Although modular and wall panel construction in our factories eliminates many of the weather-related challenges encountered with site-built construction, our operations can still be impacted by weather and other seasonal factors. Weather can cause delays in site preparation, including delays in building the foundation for a commercial project or residential home, access to building sites and customer delays in setting wall panels due to weather conditions and temperature. Additionally, sales demand, especially for residential homes, generally weakens in the winter months, particularly in the northeast region of the United States. As a result, both KBS and EBGL experience some seasonality.

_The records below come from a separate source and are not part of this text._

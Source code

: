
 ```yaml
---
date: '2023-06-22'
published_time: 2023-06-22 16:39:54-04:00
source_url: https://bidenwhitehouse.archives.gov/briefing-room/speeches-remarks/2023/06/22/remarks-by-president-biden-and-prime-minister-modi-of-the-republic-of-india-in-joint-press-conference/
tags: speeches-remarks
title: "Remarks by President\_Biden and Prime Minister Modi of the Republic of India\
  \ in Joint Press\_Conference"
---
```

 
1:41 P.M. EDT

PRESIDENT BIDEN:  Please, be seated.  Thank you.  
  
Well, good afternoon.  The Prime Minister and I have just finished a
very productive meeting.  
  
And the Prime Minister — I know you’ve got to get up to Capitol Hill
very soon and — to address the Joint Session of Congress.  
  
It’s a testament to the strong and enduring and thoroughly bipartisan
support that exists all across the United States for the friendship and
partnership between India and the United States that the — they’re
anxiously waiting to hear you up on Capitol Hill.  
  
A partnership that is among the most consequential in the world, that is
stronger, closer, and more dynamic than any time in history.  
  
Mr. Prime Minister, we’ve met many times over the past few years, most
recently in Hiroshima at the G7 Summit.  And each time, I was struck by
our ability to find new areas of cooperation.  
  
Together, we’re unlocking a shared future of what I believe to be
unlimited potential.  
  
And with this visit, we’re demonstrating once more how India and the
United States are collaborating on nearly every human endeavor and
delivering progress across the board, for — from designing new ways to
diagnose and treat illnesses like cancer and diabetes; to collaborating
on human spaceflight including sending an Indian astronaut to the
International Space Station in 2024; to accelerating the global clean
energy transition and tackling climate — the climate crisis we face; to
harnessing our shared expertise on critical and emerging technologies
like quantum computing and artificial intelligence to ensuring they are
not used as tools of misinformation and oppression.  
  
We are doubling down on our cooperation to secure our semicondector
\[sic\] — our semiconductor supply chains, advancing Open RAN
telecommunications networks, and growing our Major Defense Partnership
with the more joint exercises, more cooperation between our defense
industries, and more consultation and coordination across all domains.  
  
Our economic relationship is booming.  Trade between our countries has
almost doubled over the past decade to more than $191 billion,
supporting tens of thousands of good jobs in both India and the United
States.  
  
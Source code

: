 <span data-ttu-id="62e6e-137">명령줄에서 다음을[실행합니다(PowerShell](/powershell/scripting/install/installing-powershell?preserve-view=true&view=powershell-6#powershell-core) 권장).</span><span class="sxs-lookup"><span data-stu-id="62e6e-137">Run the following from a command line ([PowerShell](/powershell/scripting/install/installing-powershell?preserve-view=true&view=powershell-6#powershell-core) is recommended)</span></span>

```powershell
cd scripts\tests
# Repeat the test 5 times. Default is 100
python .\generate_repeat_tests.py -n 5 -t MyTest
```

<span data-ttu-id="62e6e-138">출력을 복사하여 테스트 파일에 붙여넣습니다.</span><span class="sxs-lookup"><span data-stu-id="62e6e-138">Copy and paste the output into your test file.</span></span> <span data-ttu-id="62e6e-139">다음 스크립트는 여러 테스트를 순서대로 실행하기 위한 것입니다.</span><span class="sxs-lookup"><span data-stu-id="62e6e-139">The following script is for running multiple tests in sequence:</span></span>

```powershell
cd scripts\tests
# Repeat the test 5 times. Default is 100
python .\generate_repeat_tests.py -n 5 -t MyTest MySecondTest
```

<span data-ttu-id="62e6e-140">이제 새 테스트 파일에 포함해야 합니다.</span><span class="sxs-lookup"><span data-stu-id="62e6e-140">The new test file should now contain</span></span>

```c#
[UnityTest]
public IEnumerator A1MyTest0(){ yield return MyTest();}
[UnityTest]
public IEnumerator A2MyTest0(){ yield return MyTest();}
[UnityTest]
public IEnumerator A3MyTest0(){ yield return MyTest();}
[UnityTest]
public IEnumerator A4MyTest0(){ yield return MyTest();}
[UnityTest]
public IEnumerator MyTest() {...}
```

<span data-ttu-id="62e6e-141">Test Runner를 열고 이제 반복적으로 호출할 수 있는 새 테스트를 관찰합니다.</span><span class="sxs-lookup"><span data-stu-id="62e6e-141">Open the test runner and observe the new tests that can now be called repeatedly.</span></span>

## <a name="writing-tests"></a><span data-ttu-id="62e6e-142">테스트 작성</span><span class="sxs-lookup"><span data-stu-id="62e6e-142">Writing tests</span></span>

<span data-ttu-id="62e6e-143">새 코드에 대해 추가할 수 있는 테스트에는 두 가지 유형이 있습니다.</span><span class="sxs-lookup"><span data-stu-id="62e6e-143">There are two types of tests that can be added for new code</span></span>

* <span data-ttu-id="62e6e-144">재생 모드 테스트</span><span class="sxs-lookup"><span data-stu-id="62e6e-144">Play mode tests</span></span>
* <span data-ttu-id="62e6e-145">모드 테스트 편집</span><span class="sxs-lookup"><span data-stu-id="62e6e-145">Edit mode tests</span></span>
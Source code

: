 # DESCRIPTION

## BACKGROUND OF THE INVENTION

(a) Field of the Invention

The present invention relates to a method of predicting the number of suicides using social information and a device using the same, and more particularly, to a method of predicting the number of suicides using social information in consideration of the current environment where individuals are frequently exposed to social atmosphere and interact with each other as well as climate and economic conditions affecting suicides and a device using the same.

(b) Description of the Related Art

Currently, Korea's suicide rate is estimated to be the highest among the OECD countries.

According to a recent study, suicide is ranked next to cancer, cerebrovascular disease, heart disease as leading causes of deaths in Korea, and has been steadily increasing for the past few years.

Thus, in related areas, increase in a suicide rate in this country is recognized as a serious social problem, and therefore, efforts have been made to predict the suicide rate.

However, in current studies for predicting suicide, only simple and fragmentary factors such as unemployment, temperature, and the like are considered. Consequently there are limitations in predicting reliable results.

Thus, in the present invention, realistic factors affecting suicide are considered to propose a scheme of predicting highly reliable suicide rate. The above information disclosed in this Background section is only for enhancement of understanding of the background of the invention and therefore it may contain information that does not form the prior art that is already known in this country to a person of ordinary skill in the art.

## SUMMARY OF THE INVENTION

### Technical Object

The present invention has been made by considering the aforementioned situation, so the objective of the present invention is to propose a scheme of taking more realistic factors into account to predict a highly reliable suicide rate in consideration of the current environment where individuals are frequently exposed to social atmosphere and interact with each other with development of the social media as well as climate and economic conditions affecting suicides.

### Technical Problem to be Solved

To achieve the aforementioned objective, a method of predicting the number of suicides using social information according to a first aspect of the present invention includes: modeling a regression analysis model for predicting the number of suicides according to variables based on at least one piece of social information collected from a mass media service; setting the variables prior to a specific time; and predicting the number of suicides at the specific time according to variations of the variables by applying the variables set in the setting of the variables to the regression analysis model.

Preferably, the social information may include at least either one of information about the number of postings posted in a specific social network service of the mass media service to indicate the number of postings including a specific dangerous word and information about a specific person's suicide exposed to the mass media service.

At KBS, the third quarter typically is the strongest demand period and the first quarter typically is the lowest demand period during the year. Although EBGL experiences some seasonality, it is less pronounced than KBS. EBGL’s fluctuations in business are impacted more by the timing of its large wall panel projects. At EBGL, the first quarter typically is the strongest demand period and the third quarter typically is the lowest demand period during the year.

 

Environmental

 

Our operations are subject to various federal, state, provincial and local laws, rules and regulations. We are subject to environmental laws, rules and regulations that limit discharges into the environment, establish standards for the handling, generation, emission, release, discharge, treatment, storage and disposal of hazardous materials, substances and wastes, and require cleanup of contaminated soil and groundwater. These laws, ordinances and regulations are complex, change frequently and have tended to become more stringent over time. Many of them provide for substantial fines and penalties, orders (including orders to cease operations) and criminal sanctions for violations. They may also impose liability for property damage and personal injury stemming from the presence of, or exposure to, hazardous substances. In addition, certain of our operations require us to obtain, maintain compliance with, and periodically renew permits.

 

Employees

 

As of December 31, 2016 we had 183 employees. Of our 183 employees, 126 serve in manufacturing, 23 in sales, marketing, and customer service, and 34 in general administration and finance. None of our employees are represented by a labor union or are subject to any collective bargaining agreement and we believe that our employee relations are satisfactory.

 

Additional Information

 

We were incorporated in Minnesota in December 1982 as “Aetrium Incorporated.” Effective December 5, 2014, our name was changed to “ATRM Holdings, Inc.” Our corporate executive offices are located at 5215 Gershwin Avenue N., Oakdale, Minnesota 55128. Our telephone number is (651) 704-1800. Our Annual Reports on Form 10-K, Quarterly Reports on Form 10-Q, Current Reports on Form 8-K and amendments to those reports filed or furnished pursuant to Section 13(a) or 15(d) of the Securities Exchange Act of 1934, as amended (the “Exchange Act”), are available, free of charge, on our website at www.atrmholdings.com, as soon as reasonably practicable after we electronically file this material with, or furnish it to, the U.S. Securities and Exchange Commission (the “SEC”). Reports and other information we file with the SEC may also be viewed at the SEC’s website at www.sec.gov or viewed or obtained at the SEC Public Reference Room at 100 F Street, N.E., Washington, DC 20549. Our website is not intended to be a part of, nor are we incorporating it by reference into, this Form 10-K.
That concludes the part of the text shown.